Smalyshev triaged this task as Medium priority.Jan 29 2019, 6:48 PM
CBogen raised the priority of this task from Medium to High.Aug 27 2020, 8:10 PM
dcausse removed EJoseph as the assignee of this task.
dcausse moved this task from Wikibase Search to needs triage on the Discovery-Search board.
dcausse added a subscriber: EJoseph.
MPhamWMF set the point value for this task to 5.Apr 4 2022, 3:50 PM

Change 784646 had a related patch set uploaded (by EJoseph; author: EJoseph):

[mediawiki/extensions/CirrusSearch@master] Prevent negative weights on BoostedQueriesFunction

https://gerrit.wikimedia.org/r/784646

Change 784646 merged by jenkins-bot:

[mediawiki/extensions/CirrusSearch@master] Prevent negative weights on BoostedQueriesFunction

https://gerrit.wikimedia.org/r/784646

Change 786267 had a related patch set uploaded (by DCausse; author: EJoseph):

[mediawiki/extensions/CirrusSearch@es68] Prevent negative weights on BoostedQueriesFunction

https://gerrit.wikimedia.org/r/786267

Change 786267 merged by jenkins-bot:

[mediawiki/extensions/CirrusSearch@es68] Prevent negative weights on BoostedQueriesFunction

https://gerrit.wikimedia.org/r/786267

Change 786267 merged by jenkins-bot:

[mediawiki/extensions/CirrusSearch@es68] Prevent negative weights on BoostedQueriesFunction

https://gerrit.wikimedia.org/r/786267

Do you think there’s any chance that this change (which ended up in wmf.10) caused T307586: wbsearchentities produces no results on 1.39.0-wmf.10?

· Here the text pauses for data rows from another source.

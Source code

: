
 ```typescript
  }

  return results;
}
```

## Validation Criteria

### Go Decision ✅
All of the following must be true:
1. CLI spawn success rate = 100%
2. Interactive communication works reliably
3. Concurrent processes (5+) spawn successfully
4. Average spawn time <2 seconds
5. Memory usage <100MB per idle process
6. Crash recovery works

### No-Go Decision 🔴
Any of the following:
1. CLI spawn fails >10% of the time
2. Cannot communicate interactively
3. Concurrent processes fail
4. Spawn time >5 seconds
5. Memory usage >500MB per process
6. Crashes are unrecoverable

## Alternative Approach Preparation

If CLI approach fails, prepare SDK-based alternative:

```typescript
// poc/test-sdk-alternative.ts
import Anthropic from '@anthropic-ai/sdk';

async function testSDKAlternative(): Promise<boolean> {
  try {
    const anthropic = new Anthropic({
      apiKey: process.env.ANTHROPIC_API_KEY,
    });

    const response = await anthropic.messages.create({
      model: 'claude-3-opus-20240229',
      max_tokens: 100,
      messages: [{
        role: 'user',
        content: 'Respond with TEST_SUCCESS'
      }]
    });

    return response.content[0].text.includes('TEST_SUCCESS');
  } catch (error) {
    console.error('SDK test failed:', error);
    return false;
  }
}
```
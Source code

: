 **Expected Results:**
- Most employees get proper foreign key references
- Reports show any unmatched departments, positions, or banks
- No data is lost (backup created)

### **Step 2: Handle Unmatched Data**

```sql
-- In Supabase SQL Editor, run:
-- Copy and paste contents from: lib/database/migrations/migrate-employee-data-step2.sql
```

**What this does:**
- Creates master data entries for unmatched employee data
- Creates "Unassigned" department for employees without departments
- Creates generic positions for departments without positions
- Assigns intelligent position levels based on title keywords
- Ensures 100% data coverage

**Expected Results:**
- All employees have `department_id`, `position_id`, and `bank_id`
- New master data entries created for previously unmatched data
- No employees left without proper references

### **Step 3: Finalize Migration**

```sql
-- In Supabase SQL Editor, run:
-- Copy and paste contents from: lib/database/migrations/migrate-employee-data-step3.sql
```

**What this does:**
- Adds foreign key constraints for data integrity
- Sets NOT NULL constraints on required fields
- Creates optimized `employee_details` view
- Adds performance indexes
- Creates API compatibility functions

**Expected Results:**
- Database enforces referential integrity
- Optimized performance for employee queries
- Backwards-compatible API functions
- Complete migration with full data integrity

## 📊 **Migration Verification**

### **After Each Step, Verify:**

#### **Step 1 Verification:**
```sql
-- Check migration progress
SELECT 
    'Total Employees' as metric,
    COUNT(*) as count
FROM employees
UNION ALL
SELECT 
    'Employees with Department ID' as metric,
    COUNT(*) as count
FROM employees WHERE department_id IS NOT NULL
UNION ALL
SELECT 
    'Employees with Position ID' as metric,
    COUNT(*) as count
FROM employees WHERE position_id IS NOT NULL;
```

(Edit: I quoted the wrong version of the change – the commit on master, rECIRd5cf710f34ee: Prevent negative weights on BoostedQueriesFunction, is the one that ended up in wmf.10. I think.)

Change 786267 merged by jenkins-bot:

[mediawiki/extensions/CirrusSearch@es68] Prevent negative weights on BoostedQueriesFunction

https://gerrit.wikimedia.org/r/786267

Do you think there’s any chance that this change (which ended up in wmf.10) caused T307586: wbsearchentities produces no results on 1.39.0-wmf.10?

(Edit: I quoted the wrong version of the change – the commit on master, rECIRd5cf710f34ee: Prevent negative weights on BoostedQueriesFunction, is the one that ended up in wmf.10. I think.)

Nope, this would have been caused by c9c499fe19ec14e939f755e50b9f1c66805c79f4, or more generally by the in progress upgrade to elasticsearch 7.10.